EXERCISE AIM:
Find every line in the records below that contains "normalfont", and copy it.

THE RECORDS section start

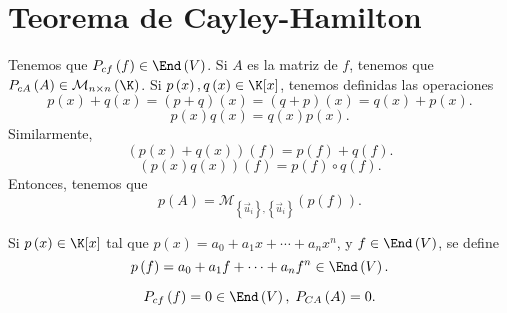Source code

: \section{Teorema de Cayley-Hamilton}
Tenemos que $\displaystyle P_{cf}\left(f\right) \in \End\left(V\right)$. Si $\displaystyle A $ es la matriz de $\displaystyle f $, tenemos que $\displaystyle P_{cA}\left(A\right) \in \mathcal{M}_{n \times n}\left(\K\right) $. Si $\displaystyle p\left(x\right), q\left(x\right) \in \K[x] $, tenemos definidas las operaciones
\[p\left(x\right) + q\left(x\right) = \left(p + q\right)\left(x\right) = \left(q + p\right)\left(x\right) = q\left(x\right) + p\left(x\right) .\]
\[p\left(x\right)q\left(x\right) = q\left(x\right) p\left(x\right) .\]
Similarmente, 
\[\left(p\left(x\right)+q\left(x\right)\right)\left(f\right) = p\left(f\right) + q\left(f\right) .\]
\[\left(p\left(x\right)q\left(x\right)\right)\left(f\right) = p\left(f\right)\circ q\left(f\right) .\]
Entonces, tenemos que
\[p\left(A\right) = \mathcal{M}_{ \left\{ \vec{u}_{i}\right\} , \left\{ \vec{u}_{i}\right\} }\left(p\left(f\right)\right) .\]
\begin{observation}
	\normalfont Si $\displaystyle p\left(x\right) \in \K[x] $ tal que $\displaystyle p\left(x\right) = a_{0} + a_{1}x + \cdots + a_{n}x^{n} $, y $\displaystyle f \in \End\left(V\right)$, se define 
	\[p\left(f\right) = a_{0} + a_{1}f + \cdots + a_{n}f^{n} \in \End\left(V\right) .\]
\end{observation}
\begin{ftheorem}
\normalfont 
\[P_{cf}\left(f\right) = 0 \in \End\left(V\right), \; P_{CA}\left(A\right) = 0 .\]
\end{ftheorem}
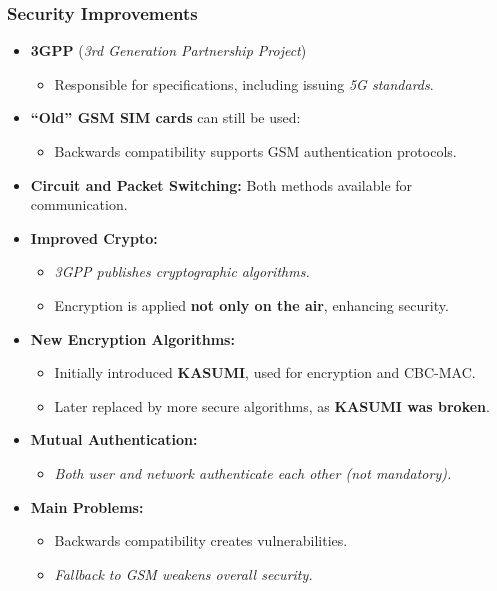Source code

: \subsubsection{Security Improvements}
\begin{itemize}
    \item \textbf{3GPP} (\emph{3rd Generation Partnership Project})
    \begin{itemize}
        \item Responsible for specifications, including issuing \emph{5G standards}.
    \end{itemize}
    \item \textbf{“Old” GSM SIM cards} can still be used:
    \begin{itemize}
        \item Backwards compatibility supports GSM authentication protocols.
    \end{itemize}
    \item \textbf{Circuit and Packet Switching:} Both methods available for communication.
    \item \textbf{Improved Crypto:}
    \begin{itemize}
        \item \emph{3GPP publishes cryptographic algorithms.}
        \item Encryption is applied \textbf{not only on the air}, enhancing security.
    \end{itemize}
    \item \textbf{New Encryption Algorithms:}
    \begin{itemize}
        \item Initially introduced \textbf{KASUMI}, used for encryption and CBC-MAC.
        \item Later replaced by more secure algorithms, as \textbf{KASUMI was broken}.
    \end{itemize}
    \item \textbf{Mutual Authentication:} 
    \begin{itemize}
        \item \emph{Both user and network authenticate each other (not mandatory).}
    \end{itemize}
    \item \textbf{Main Problems:}
    \begin{itemize}
        \item Backwards compatibility creates vulnerabilities.
        \item \emph{Fallback to GSM weakens overall security.}
    \end{itemize}
\end{itemize}

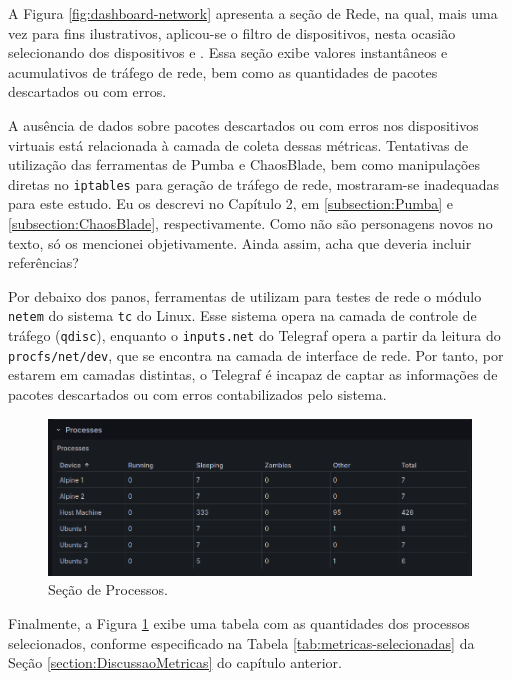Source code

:A Figura \ref{fig:dashboard-network} apresenta a seção de Rede, na qual, mais uma vez para fins ilustrativos, aplicou-se o filtro de dispositivos, nesta ocasião selecionando dos dispositivos  e . Essa seção exibe valores instantâneos e acumulativos de tráfego de rede, bem como as quantidades de pacotes descartados ou com erros.

{\color{red}
A ausência de dados sobre pacotes descartados ou com erros nos dispositivos virtuais está relacionada à camada de coleta dessas métricas. Tentativas de utilização das ferramentas de  Pumba e ChaosBlade, bem como manipulações diretas no \verb|iptables| para geração de tráfego de rede, mostraram-se inadequadas para este estudo.} {\color{blue}Eu os descrevi no Capítulo 2, em \ref{subsection:Pumba} e \ref{subsection:ChaosBlade}, respectivamente. Como não são personagens novos no texto, só os mencionei objetivamente. Ainda assim, acha que deveria incluir referências?}

Por debaixo dos panos, ferramentas de  utilizam para testes de rede o módulo \verb|netem| do sistema \verb|tc| do Linux. Esse sistema opera na camada de controle de tráfego (\verb|qdisc|), enquanto o  \verb|inputs.net| do Telegraf opera a partir da leitura do \verb|procfs/net/dev|, que se encontra na camada de interface de rede. Por tanto, por estarem em camadas distintas, o Telegraf é incapaz de captar as informações de pacotes descartados ou com erros contabilizados pelo sistema.

\begin{figure}[H]
\centering
\setlength{\abovecaptionskip}{-20pt}
\includegraphics[width=\textwidth]{Imagens/chap04/dashboard/processes.png}
\caption{Seção de Processos.}
\label{fig:dashboard-processes}
\end{figure}

Finalmente, a Figura \ref{fig:dashboard-processes} exibe uma tabela com as quantidades dos processos selecionados, conforme especificado na Tabela \ref{tab:metricas-selecionadas} da Seção \ref{section:DiscussaoMetricas} do capítulo anterior.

THE RECORDS section end

COMPLETED EXERCISE:
	\normalfont Si $\displaystyle p\left(x\right) \in \K[x] $ tal que $\displaystyle p\left(x\right) = a_{0} + a_{1}x + \cdots + a_{n}x^{n} $, y $\displaystyle f \in \End\left(V\right)$, se define 
\normalfont 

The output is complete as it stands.